Dentro del laberinto

Eclipse

Ha muerto Josu Loroño, y cuando me he encontrado con su esquela en una página se me ha parado por un momento el corazón, y he regresado al momento en el que, niña, me peleaba con las cadencias plagales, y las disonancias. Yo estudiaba piano y canto en el Conservatorio de Bilbao, y por lo tanto, no hubiera debido pasar por sus clases, porque la especialidad del profesor Loroño era el acordeón: un instrumento al que sacó de las fiestas, de las rondallas y de los acompañamientos de las canciones de misa de doce, y al que dotó de dignidad, y de una Orquesta Sinfónica.

Pero tuve la suerte de ser su alumna porque impartió también Armonía, una asignatura árida para un niño que quiere cantar, tocar, una teoría musical enrevesada en los manuales de entonces (sospecho que también en los de ahora), en la que el profesor resultaba decisivo para amar o detestar esas modestas bases de composición y comprensión musical.

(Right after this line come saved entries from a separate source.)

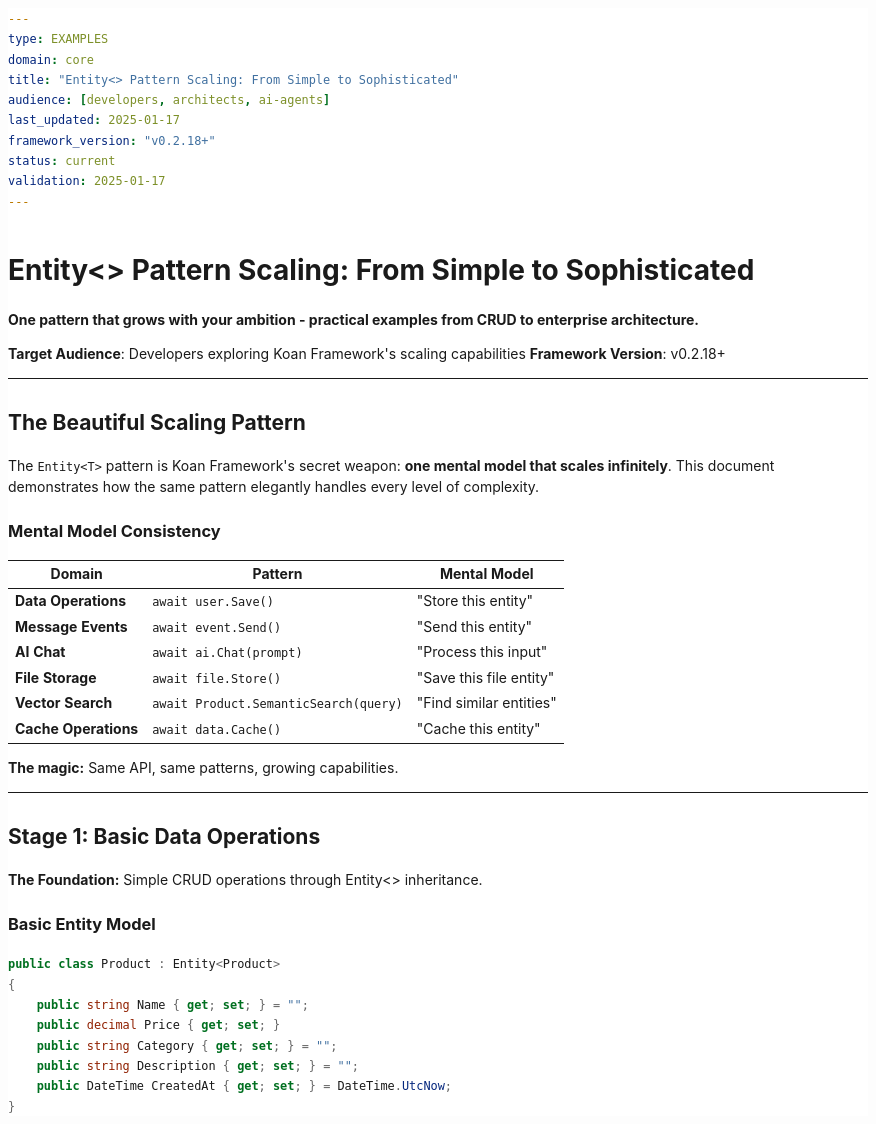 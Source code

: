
 ```yaml
---
type: EXAMPLES
domain: core
title: "Entity<> Pattern Scaling: From Simple to Sophisticated"
audience: [developers, architects, ai-agents]
last_updated: 2025-01-17
framework_version: "v0.2.18+"
status: current
validation: 2025-01-17
---
```


# Entity<> Pattern Scaling: From Simple to Sophisticated

**One pattern that grows with your ambition - practical examples from CRUD to enterprise architecture.**

**Target Audience**: Developers exploring Koan Framework's scaling capabilities
**Framework Version**: v0.2.18+

---

## The Beautiful Scaling Pattern

The `Entity<T>` pattern is Koan Framework's secret weapon: **one mental model that scales infinitely**. This document demonstrates how the same pattern elegantly handles every level of complexity.

### **Mental Model Consistency**

| **Domain** | **Pattern** | **Mental Model** |
|------------|-------------|------------------|
| **Data Operations** | `await user.Save()` | "Store this entity" |
| **Message Events** | `await event.Send()` | "Send this entity" |
| **AI Chat** | `await ai.Chat(prompt)` | "Process this input" |
| **File Storage** | `await file.Store()` | "Save this file entity" |
| **Vector Search** | `await Product.SemanticSearch(query)` | "Find similar entities" |
| **Cache Operations** | `await data.Cache()` | "Cache this entity" |

**The magic:** Same API, same patterns, growing capabilities.

---

## Stage 1: Basic Data Operations

**The Foundation:** Simple CRUD operations through Entity<> inheritance.

### **Basic Entity Model**
```csharp
public class Product : Entity<Product>
{
    public string Name { get; set; } = "";
    public decimal Price { get; set; }
    public string Category { get; set; } = "";
    public string Description { get; set; } = "";
    public DateTime CreatedAt { get; set; } = DateTime.UtcNow;
}
```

El señor Loroño consiguió que, en unos meses, yo armonizara en cuatro claves y pasara a dos, simplificó las normas, entusiasmó a los indolentes: tocaba cada uno de los ejercicios en piano para que encontráramos sentido a algo que, hasta entonces, no era sino una sucesión de notas descabaladas. Abordaba mis pentagramas pintarrajeados como si fueran composiciones de Bach. Años más tarde, cuando abandoné la música, continué comprendiendo obras en abstracto gracias a su cariñosa determinación, al respeto con el que trataba a aquellos aprendices en las clases.

En un momento en el que la música se encuentra tan deformada, (concursos, derechos, compras, ventas) y su enseñanza formal se escurre de Secundaria, como tantas otras materias, la muerte de Josu Loroño me sirve de doloroso recordatorio del tiempo en el que también yo pensé en dedicarme a la enseñanza musical y, con ello, cambiar algo. Quienes han tenido maestros inolvidables, y yo he sido afortunada en encontrarlos, saben cómo su ausencia se compara a un paso en el vacío, a una raíz arrancada de la tierra.